Blood banks nationwide are preparing a contingency plan to make sure that enough blood is in circulation after a disaster -but without creating bad blood between themselves and potential donors. The plan is an attempt to prevent problems that followed the Sept. 11 attacks. The American Red Cross called for donations even though demand was low, and the group had to toss out 49,000 pints of excess blood. Under the new plan, blood banks and federal officials will cooperate on a task force that will kick into action during a catastrophe, coordinating supplies and emergency donation requests. Individual blood banks will work with the group on a voluntary basis. "The whole point is to establish this up front so if something happens, every blood center knows exactly what to do," said Karen Shoos Lipton of the American Association of Blood Banks, which will oversee the task force. Some disasters require a lot of blood while others need little-and knowing which is which can be difficult in the heat of a crisis. Blood banks also must test fresh donations, which means they can't deploy new blood to a disaster scene right away. The next task force is expected to prepare guidelines for blood needs by examining previous disasters. Adults only?

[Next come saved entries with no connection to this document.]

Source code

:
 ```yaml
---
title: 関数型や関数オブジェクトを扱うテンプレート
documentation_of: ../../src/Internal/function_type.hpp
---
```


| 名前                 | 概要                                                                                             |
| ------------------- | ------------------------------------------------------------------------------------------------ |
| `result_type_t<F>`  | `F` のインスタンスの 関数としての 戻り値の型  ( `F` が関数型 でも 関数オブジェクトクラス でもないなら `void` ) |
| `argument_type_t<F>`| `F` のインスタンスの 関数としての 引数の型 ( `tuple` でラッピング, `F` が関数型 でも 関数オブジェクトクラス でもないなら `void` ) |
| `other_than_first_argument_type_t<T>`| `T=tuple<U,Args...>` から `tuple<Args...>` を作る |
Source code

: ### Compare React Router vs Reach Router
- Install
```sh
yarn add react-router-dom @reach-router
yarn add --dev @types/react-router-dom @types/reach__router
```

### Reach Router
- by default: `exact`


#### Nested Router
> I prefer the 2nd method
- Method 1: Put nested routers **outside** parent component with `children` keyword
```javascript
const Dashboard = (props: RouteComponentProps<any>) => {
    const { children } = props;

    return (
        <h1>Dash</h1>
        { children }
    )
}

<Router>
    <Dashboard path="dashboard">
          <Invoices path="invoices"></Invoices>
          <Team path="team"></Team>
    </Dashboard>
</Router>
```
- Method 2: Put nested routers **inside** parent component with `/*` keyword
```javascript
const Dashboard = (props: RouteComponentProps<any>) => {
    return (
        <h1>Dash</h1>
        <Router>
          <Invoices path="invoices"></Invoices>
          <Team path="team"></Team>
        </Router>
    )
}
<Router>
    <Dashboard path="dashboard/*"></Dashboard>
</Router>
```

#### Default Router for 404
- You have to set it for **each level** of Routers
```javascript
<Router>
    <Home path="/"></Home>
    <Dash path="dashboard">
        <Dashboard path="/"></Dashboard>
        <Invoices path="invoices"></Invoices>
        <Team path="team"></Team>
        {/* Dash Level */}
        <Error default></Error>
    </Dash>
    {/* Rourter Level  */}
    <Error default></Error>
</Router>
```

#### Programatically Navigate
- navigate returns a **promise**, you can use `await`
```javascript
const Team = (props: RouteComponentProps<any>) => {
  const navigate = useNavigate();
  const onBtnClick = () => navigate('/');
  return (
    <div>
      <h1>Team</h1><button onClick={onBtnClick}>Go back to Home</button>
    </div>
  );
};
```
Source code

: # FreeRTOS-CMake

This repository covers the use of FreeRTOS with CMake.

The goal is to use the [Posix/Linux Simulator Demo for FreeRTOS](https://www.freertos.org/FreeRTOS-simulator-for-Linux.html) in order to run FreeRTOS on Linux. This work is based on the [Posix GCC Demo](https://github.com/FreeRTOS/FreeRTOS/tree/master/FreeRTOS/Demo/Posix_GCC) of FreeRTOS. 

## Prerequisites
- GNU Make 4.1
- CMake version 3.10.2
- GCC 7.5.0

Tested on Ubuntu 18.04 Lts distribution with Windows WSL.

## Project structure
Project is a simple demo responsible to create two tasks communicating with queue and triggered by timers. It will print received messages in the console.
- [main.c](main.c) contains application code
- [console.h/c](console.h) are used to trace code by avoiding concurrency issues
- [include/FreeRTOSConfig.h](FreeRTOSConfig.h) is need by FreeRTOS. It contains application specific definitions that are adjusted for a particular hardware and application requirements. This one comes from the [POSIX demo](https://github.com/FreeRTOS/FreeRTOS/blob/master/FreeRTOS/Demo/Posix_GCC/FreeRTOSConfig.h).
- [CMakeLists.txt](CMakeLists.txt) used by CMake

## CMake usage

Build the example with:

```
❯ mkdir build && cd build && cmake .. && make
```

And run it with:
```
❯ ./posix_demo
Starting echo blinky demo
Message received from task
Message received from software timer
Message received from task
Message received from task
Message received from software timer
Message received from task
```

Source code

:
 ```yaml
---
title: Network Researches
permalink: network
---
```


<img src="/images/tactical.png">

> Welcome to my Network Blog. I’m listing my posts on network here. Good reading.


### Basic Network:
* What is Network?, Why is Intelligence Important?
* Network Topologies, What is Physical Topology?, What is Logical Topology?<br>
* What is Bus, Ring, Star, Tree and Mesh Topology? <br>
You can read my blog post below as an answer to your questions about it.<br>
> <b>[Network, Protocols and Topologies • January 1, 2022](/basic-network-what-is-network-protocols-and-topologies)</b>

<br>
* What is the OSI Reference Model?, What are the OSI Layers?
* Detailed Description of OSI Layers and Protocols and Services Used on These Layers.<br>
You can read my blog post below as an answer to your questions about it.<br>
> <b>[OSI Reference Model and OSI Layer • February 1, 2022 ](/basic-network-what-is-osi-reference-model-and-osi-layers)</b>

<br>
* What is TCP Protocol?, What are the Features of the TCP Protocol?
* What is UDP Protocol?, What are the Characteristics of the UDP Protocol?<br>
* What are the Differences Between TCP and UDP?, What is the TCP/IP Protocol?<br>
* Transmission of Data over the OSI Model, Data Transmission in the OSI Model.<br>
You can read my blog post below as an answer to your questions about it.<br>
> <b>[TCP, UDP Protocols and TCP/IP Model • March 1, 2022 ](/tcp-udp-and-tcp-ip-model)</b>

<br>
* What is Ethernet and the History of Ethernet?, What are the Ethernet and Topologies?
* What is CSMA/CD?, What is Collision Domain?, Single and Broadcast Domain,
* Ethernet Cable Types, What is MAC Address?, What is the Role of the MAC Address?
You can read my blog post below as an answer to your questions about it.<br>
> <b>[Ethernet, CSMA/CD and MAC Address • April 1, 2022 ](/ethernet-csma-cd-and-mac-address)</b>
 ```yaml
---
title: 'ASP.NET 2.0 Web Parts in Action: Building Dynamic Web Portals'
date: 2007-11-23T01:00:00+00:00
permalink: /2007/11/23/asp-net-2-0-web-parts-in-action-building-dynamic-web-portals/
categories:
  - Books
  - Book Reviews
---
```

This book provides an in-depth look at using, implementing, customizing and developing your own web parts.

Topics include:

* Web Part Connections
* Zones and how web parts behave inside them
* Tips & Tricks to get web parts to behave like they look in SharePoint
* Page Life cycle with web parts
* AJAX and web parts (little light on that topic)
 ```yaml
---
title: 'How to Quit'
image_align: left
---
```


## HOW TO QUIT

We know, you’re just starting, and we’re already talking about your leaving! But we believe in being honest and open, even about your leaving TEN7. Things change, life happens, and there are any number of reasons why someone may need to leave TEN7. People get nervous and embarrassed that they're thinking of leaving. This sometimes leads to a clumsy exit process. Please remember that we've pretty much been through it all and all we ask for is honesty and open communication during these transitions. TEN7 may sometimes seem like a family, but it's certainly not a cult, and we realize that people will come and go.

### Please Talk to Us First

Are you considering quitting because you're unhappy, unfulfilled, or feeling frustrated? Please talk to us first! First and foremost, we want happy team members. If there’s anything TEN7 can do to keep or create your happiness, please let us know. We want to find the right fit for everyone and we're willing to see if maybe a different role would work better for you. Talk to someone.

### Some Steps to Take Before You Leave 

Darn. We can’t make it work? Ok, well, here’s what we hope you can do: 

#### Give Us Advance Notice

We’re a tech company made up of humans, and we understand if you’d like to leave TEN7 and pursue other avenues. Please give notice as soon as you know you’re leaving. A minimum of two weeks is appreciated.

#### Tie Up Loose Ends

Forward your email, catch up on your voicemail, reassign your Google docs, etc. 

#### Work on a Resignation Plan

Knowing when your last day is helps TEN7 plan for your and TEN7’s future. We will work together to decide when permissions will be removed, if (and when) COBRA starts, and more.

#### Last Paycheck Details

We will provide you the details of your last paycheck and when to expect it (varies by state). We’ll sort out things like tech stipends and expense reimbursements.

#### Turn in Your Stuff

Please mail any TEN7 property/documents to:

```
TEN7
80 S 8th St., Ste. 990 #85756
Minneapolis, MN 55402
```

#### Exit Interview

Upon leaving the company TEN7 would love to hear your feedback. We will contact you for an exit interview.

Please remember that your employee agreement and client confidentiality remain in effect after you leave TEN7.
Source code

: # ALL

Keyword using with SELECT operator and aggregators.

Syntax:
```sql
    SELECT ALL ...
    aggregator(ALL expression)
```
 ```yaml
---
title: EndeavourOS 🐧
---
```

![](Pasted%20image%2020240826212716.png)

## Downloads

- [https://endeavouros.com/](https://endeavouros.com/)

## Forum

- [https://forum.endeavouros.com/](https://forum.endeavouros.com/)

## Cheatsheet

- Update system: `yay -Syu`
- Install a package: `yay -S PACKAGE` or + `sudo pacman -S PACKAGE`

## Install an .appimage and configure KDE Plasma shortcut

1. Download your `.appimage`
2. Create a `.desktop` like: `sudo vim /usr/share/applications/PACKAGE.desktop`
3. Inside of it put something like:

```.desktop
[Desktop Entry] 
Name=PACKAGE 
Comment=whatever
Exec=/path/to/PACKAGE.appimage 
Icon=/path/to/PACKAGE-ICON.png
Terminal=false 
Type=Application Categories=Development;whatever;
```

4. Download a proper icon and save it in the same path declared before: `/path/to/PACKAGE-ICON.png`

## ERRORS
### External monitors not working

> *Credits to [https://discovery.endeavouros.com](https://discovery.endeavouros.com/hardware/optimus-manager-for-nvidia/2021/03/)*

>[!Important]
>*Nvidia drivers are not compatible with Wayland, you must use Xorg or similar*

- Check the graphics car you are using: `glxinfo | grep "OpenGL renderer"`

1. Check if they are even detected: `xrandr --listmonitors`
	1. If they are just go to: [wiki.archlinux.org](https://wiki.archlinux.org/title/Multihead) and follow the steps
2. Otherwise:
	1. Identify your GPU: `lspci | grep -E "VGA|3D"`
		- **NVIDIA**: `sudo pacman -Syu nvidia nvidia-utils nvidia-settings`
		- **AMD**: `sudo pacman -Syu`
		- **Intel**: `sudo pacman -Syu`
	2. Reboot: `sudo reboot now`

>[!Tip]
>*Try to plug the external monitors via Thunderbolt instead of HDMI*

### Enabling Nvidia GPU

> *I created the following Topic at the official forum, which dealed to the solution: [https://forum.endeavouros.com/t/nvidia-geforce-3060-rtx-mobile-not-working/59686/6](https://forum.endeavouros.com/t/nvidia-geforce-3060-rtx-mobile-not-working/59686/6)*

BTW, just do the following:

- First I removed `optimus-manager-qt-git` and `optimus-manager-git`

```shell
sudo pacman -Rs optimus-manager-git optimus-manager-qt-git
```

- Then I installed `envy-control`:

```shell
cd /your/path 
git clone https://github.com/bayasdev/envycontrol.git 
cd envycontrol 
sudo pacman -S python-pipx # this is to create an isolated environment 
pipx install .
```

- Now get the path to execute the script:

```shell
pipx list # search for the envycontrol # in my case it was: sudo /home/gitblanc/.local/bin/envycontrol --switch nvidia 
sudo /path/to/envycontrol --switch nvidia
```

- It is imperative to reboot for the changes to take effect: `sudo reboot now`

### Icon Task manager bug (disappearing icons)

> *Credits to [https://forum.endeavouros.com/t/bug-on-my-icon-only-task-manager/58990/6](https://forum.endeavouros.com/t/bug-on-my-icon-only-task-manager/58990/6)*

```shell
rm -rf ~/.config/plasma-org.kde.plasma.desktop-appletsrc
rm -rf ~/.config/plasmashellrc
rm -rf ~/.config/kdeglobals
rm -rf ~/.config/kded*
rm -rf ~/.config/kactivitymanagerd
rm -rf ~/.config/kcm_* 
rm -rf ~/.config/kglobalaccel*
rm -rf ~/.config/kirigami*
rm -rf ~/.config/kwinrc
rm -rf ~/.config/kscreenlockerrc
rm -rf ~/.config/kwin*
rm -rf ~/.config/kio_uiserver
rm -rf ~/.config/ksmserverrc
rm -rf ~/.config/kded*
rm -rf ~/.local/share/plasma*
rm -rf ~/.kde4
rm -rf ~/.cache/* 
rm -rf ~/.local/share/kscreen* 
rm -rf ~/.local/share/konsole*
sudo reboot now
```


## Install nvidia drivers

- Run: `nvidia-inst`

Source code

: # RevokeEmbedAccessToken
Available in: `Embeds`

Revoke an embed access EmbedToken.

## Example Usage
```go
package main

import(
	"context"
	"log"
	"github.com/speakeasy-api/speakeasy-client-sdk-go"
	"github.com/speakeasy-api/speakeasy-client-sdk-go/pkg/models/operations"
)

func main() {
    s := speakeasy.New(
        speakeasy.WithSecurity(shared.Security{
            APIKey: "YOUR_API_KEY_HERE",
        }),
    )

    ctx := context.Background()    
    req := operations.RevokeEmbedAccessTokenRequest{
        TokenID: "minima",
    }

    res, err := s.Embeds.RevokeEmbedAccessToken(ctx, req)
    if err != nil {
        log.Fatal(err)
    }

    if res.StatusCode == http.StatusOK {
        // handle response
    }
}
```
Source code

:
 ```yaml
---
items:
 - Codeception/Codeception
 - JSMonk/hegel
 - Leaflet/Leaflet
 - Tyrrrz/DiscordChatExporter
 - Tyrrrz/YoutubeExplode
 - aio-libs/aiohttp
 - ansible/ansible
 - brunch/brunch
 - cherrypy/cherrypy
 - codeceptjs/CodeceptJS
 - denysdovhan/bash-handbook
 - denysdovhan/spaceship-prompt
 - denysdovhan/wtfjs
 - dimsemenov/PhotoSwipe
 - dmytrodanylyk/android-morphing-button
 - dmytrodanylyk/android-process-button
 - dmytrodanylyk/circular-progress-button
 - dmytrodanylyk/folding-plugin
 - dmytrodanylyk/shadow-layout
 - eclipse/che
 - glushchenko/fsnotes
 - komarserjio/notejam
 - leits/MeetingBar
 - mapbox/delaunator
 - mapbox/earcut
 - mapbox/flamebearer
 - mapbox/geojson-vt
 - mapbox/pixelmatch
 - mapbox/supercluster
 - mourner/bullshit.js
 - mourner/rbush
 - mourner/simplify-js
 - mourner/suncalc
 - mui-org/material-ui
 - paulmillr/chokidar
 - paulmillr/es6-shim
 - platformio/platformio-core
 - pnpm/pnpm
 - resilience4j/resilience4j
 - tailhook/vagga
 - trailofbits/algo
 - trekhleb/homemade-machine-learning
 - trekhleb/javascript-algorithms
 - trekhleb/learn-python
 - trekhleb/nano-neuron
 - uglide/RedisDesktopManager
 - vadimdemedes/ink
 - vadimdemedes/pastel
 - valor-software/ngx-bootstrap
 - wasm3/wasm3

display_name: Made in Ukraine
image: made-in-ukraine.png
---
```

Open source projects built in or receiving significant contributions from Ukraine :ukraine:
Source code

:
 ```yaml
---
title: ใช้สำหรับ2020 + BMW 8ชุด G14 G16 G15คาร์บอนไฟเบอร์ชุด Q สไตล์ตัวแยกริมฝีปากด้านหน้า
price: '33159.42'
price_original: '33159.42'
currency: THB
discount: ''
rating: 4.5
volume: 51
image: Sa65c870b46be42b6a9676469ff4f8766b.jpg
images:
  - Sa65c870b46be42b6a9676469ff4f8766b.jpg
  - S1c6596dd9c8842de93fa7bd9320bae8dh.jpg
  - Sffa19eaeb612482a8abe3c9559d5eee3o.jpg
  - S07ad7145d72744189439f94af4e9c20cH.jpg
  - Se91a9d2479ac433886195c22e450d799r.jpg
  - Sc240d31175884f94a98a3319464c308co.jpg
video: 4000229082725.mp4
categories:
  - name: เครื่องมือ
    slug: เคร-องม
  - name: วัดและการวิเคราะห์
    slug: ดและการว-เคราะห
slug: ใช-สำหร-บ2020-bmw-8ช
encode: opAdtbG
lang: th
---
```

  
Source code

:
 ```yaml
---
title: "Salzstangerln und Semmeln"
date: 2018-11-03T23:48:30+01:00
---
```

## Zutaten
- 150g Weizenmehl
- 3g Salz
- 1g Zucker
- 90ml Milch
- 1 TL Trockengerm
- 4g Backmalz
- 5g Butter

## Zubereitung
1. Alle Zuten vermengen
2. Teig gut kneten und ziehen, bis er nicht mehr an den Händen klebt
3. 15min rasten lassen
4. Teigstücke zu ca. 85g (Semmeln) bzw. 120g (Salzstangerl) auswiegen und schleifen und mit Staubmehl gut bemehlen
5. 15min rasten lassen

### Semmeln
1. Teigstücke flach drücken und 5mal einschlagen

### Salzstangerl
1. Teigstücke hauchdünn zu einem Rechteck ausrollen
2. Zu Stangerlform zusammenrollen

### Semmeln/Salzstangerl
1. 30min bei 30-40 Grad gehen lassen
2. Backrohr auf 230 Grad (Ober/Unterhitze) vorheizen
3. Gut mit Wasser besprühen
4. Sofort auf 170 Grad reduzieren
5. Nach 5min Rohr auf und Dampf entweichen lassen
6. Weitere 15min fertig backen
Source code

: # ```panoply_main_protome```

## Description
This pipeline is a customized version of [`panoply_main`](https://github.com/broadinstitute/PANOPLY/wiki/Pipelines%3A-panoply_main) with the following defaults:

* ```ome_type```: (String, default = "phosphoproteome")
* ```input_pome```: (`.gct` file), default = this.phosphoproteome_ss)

Adult bone marrow tissue may be coming to the rescue of embryonic life. A group of researchers has found that adult bone marrow cells, dubbed multipotent adult progenitor cells (MAPCs), can generate specialized cells that might become the building blocks of replacement body parts. This gives new hope that they can be used instead of embryonic stem cells in treating diseases. Catherine Verfaillie and her colleagues at the University of Minnesota's Stem Cell Institute experimented with bone marrow cells in test tubes and discovered that they can develop bone, cartilage, fat, and skeletal muscle cells, as well as those that resemble nerve and liver cells. The researchers also found that the adult stem cells can be used to repair tissue damaged by disease. Dr. Verfaillie said the discovery, published in the Journal of Clinical Investigation, might mean that adult cells have an advantage over embryonic cells. The techniques themselves may take years to perfect. "We're not anywhere close that we can fix everything," said Dr. Verfaillie. She said her findings do not mean embryonic work should stop, but the announcement raised political antennae. Sen. Sam Brownback (R-Kan.) said, "This latest finding is of enormous importance-it shows, once again, that we can find cures for the many diseases that plague humanity without destroying human embryos." Mass mammograms
Are 30 million mammograms a year in America too many? Doctors often promote the breast X-rays as lifesavers, especially for women over 40, but new research challenges this widely held belief. Two Danish researchers, Peter Gotzsche and Ole Olsen, examined studies from the 1970s and 1980s used to promote mammography and say they are so flawed that their conclusions cannot be supported. "There is no reliable evidence that screening decreases breast cancer mortality," they concluded in last October's issue of The Lancet. Since then, a scientific uproar has developed over the analysis. Now the National Cancer Institute is reviewing its guidelines after a group of advisers agreed with Drs. Gotzsche and Olsen. Officially, the NCI still recommends that women get screened. "That translates into, 'You should not make the decision lightly,'" panel member Donald Berry of Houston's M.D. Anderson Cancer Center explained. "It is something that a woman can reasonably choose not to do and not feel that she's harming her health." Many cancer specialists reject such skepticism. "The bulk of the evidence at this point continues to endorse mammography as a useful tool in potentially reducing one's risk," said Robert Young, president of the American Cancer Society. He said that screening can also mean the difference between breast-conserving surgery or a mastectomy.